* **What this task involves**
In the entries below, find the lines that contain the word "solids" and copy them.

Stored entries
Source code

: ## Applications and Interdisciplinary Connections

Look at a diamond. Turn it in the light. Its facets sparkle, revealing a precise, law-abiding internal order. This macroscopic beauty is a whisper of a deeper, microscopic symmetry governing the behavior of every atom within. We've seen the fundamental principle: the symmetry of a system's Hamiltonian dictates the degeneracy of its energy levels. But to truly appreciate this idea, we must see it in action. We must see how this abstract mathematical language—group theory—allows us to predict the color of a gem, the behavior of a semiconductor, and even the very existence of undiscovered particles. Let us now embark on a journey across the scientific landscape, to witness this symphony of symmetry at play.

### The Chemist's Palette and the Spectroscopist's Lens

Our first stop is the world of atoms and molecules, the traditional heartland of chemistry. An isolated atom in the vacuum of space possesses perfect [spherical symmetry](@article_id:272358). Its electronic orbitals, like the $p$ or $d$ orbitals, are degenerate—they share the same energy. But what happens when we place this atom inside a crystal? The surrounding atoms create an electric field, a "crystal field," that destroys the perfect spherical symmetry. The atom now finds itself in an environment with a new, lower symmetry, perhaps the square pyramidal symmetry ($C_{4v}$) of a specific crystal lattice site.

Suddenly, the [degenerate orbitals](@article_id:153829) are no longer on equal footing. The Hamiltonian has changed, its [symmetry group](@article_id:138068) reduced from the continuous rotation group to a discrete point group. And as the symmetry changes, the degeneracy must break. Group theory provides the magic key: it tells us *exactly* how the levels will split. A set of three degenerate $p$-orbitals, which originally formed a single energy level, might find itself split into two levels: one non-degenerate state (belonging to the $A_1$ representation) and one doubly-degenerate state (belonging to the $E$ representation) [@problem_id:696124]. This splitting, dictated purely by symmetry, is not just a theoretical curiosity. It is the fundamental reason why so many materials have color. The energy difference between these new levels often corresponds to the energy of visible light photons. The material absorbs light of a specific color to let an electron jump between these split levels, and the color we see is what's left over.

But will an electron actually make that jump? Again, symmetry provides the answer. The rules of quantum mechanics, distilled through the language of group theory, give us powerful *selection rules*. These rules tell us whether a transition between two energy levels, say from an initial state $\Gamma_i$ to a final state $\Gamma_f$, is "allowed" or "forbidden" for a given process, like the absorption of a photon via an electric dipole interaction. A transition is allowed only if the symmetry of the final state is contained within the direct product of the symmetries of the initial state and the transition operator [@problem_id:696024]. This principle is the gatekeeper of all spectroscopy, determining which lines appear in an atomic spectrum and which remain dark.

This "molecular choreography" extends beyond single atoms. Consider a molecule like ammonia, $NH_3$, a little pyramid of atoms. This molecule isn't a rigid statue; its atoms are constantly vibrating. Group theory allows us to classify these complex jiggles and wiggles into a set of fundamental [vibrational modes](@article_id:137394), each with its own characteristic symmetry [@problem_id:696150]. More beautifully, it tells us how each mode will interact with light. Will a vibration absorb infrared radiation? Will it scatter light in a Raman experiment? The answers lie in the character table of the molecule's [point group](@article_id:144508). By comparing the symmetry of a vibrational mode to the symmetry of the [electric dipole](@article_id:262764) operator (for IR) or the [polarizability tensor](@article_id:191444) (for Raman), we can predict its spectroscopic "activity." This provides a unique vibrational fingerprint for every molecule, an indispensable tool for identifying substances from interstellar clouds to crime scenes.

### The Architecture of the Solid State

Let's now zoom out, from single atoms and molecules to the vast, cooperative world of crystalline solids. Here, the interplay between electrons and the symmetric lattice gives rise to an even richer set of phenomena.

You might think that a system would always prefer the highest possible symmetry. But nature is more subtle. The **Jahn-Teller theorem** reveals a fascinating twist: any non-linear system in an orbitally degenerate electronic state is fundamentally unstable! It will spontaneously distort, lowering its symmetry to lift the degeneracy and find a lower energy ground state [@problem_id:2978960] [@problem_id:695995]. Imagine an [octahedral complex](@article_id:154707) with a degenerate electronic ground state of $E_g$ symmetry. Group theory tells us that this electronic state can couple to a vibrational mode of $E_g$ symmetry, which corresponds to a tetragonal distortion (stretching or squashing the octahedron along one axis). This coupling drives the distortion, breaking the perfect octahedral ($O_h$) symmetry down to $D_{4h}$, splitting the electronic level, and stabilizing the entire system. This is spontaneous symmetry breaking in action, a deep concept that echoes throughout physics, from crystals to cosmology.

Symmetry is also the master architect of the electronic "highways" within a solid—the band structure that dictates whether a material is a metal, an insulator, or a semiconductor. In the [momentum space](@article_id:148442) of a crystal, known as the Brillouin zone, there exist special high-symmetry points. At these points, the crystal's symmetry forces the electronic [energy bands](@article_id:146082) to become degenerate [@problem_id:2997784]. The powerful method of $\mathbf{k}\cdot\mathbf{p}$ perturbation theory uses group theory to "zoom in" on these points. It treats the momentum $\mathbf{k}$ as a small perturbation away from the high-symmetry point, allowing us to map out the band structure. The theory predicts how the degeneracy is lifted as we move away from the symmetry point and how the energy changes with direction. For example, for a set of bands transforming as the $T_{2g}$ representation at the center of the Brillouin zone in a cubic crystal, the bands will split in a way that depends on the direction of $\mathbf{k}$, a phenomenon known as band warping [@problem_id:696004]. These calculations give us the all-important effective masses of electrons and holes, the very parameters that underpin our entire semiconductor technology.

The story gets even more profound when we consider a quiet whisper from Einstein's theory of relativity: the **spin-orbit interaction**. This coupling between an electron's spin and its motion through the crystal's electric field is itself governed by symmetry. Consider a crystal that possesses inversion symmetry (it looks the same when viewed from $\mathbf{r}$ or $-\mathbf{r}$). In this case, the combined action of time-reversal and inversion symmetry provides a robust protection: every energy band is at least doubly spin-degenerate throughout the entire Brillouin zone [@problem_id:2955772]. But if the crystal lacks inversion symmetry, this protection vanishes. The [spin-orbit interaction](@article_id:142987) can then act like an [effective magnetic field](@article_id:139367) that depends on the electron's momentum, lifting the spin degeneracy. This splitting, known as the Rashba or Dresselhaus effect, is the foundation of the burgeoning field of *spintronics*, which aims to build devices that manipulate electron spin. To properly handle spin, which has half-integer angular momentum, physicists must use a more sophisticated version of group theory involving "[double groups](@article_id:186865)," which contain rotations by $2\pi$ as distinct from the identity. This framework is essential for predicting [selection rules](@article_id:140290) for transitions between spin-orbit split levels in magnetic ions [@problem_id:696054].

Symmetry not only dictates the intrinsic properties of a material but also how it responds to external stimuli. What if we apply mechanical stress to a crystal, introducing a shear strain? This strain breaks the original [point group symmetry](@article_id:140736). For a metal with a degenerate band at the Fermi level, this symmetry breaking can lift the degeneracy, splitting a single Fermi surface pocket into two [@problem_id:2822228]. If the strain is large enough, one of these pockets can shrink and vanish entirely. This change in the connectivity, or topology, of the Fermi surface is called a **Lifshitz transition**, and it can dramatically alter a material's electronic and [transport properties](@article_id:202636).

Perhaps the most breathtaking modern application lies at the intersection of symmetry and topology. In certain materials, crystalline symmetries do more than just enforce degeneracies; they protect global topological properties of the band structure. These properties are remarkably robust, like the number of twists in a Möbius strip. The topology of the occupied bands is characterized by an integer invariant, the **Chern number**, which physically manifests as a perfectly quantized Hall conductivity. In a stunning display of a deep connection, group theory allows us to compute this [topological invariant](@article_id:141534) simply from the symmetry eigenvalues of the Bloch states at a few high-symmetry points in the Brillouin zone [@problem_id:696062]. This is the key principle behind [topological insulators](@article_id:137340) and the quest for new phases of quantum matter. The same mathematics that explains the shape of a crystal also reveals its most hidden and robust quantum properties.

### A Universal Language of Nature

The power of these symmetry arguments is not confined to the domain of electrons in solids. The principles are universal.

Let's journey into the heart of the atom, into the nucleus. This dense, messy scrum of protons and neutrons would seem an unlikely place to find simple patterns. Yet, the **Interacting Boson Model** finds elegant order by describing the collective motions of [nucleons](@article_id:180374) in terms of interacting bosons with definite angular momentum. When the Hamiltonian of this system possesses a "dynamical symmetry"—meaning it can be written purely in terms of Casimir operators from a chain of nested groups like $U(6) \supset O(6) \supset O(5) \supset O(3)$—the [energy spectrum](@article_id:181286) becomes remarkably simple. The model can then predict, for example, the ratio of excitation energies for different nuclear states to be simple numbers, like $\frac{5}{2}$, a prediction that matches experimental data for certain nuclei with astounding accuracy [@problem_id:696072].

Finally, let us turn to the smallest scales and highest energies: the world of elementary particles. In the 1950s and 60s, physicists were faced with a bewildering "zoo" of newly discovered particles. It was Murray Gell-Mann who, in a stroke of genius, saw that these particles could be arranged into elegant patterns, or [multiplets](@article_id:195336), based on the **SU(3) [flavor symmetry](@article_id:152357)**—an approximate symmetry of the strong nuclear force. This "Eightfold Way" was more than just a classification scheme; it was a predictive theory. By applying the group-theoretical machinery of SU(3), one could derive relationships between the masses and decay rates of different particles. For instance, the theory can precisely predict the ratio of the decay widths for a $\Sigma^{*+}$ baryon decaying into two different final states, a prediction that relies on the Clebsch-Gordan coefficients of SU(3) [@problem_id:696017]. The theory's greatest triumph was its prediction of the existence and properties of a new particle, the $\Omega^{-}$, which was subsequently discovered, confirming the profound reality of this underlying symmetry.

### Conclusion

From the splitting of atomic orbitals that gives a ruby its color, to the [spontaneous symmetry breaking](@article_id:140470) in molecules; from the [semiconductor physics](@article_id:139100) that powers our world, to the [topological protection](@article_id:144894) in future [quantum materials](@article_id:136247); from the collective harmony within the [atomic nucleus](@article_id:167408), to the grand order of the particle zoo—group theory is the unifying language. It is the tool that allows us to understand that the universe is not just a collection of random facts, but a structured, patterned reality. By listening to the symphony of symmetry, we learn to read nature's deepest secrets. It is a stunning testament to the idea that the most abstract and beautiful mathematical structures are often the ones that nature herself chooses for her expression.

* **Task result**
Let's now zoom out, from single atoms and molecules to the vast, cooperative world of crystalline solids. Here, the interplay between electrons and the symmetric lattice gives rise to an even richer set of phenomena.
The power of these symmetry arguments is not confined to the domain of electrons in solids. The principles are universal.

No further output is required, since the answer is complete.